The \emph{Fast Gaussian Transform} (FGT) enables subquadratic-time multiplication of an $n\times n$ Gaussian kernel matrix $\mathsf{K}_{i,j}= \exp ( - \| x_i - x_j \|_2^2 ) $ with an arbitrary vector $h \in \mathbb{R}^n$, where $x_1,\dots, x_n \in \mathbb{R}^d$ are a set of \emph{fixed} source points. This kernel plays a central role in machine learning and random feature maps.

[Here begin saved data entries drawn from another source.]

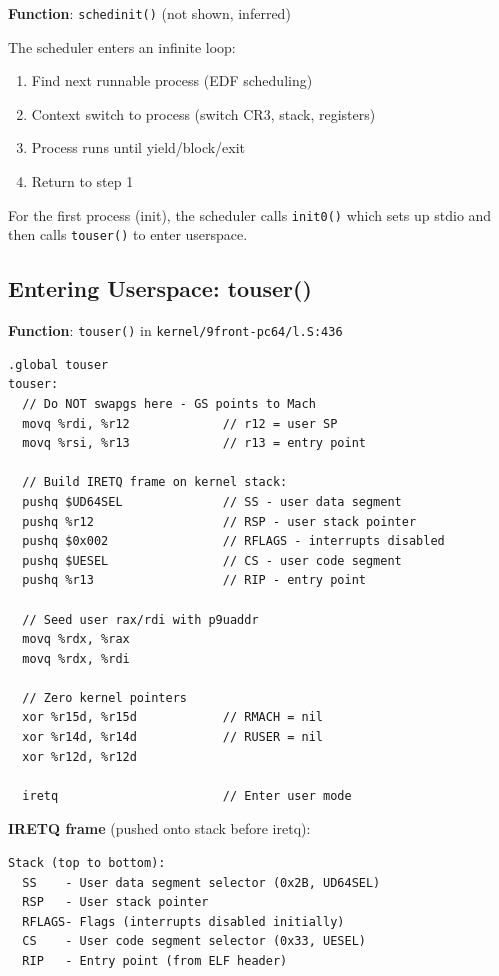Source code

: \documentclass[11pt,letterpaper]{article}
\begin{document}
\textbf{Function}: \texttt{schedinit()} (not shown, inferred)

The scheduler enters an infinite loop:

\begin{enumerate}
\item Find next runnable process (EDF scheduling)
\item Context switch to process (switch CR3, stack, registers)
\item Process runs until yield/block/exit
\item Return to step 1
\end{enumerate}

For the first process (init), the scheduler calls \texttt{init0()} which sets up stdio and then calls \texttt{touser()} to enter userspace.

\subsection{Entering Userspace: touser()}

\textbf{Function}: \texttt{touser()} in \texttt{kernel/9front-pc64/l.S:436}

\begin{lstlisting}[language={[x86masm]Assembler},caption=touser() assembly]
.global touser
touser:
  // Do NOT swapgs here - GS points to Mach
  movq %rdi, %r12             // r12 = user SP
  movq %rsi, %r13             // r13 = entry point

  // Build IRETQ frame on kernel stack:
  pushq $UD64SEL              // SS - user data segment
  pushq %r12                  // RSP - user stack pointer
  pushq $0x002                // RFLAGS - interrupts disabled
  pushq $UESEL                // CS - user code segment
  pushq %r13                  // RIP - entry point

  // Seed user rax/rdi with p9uaddr
  movq %rdx, %rax
  movq %rdx, %rdi

  // Zero kernel pointers
  xor %r15d, %r15d            // RMACH = nil
  xor %r14d, %r14d            // RUSER = nil
  xor %r12d, %r12d

  iretq                       // Enter user mode
\end{lstlisting}

\textbf{IRETQ frame} (pushed onto stack before iretq):

\begin{verbatim}
Stack (top to bottom):
  SS    - User data segment selector (0x2B, UD64SEL)
  RSP   - User stack pointer
  RFLAGS- Flags (interrupts disabled initially)
  CS    - User code segment selector (0x33, UESEL)
  RIP   - Entry point (from ELF header)
\end{verbatim}
\end{document}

Nevertheless, in most modern data analysis applications, datasets are dynamically changing (yet often have low rank), and recomputing the FGT from scratch in (kernel-based) algorithms incurs a major computational overhead ($\gtrsim n$ time for a single source update $\in \mathbb{R}^d$). These applications motivate a \emph{dynamic FGT} algorithm, which maintains a dynamic set of sources under \emph{kernel-density estimation} (KDE) queries in \emph{sublinear time} while retaining Mat-Vec multiplication accuracy and speed. Assuming the dynamic data-points $x_i$ lie in a (possibly changing) $k$-dimensional subspace ($k\leq d$), our main result is an efficient dynamic FGT algorithm, supporting the following operations in $\log^{O(k)}(n/\varepsilon)$ time: (1) Adding or deleting a source point, and (2) Estimating the ``kernel-density'' of a query point with respect to sources with $\varepsilon$ additive accuracy. The core of the algorithm is a dynamic data structure for maintaining the \emph{projected} ``interaction rank'' between source and target boxes, decoupled into finite truncation of Taylor and Hermite expansions.

翻译：快速高斯变换（FGT）能够以次二次时间计算$n\times n$高斯核矩阵$\mathsf{K}_{i,j}= \exp ( - \| x_i - x_j \|_2^2 ) $与任意向量$h \in \mathbb{R}^n$的乘法，其中$x_1,\dots, x_n \in \mathbb{R}^d$为一组固定源点。该核函数在机器学习与随机特征映射中具有核心地位。然而，在大多数现代数据分析应用中，数据集是动态变化的（通常具有低秩特性），在基于核的算法中从头重新计算FGT会带来重大计算开销（单次源点更新$\in \mathbb{R}^d$需$\gtrsim n$时间）。这些应用推动了一种动态FGT算法的发展，该算法在维持矩阵-向量乘法精度与速度的同时，能够以次线性时间维护动态源点集合并响应核密度估计（KDE）查询。假设动态数据点$x_i$位于一个（可能变化的）$k$维子空间（$k\leq d$），我们的主要成果是一种高效的动态FGT算法，支持以下操作，且时间复杂度为$\log^{O(k)}(n/\varepsilon)$：（1）添加或删除一个源点；（2）以$\varepsilon$加法精度估计查询点相对于源点的“核密度”。该算法核心是一种动态数据结构，用于维护源点与目标盒之间“投影交互秩”，通过泰勒展开与埃尔米特展开的有限截断实现解耦。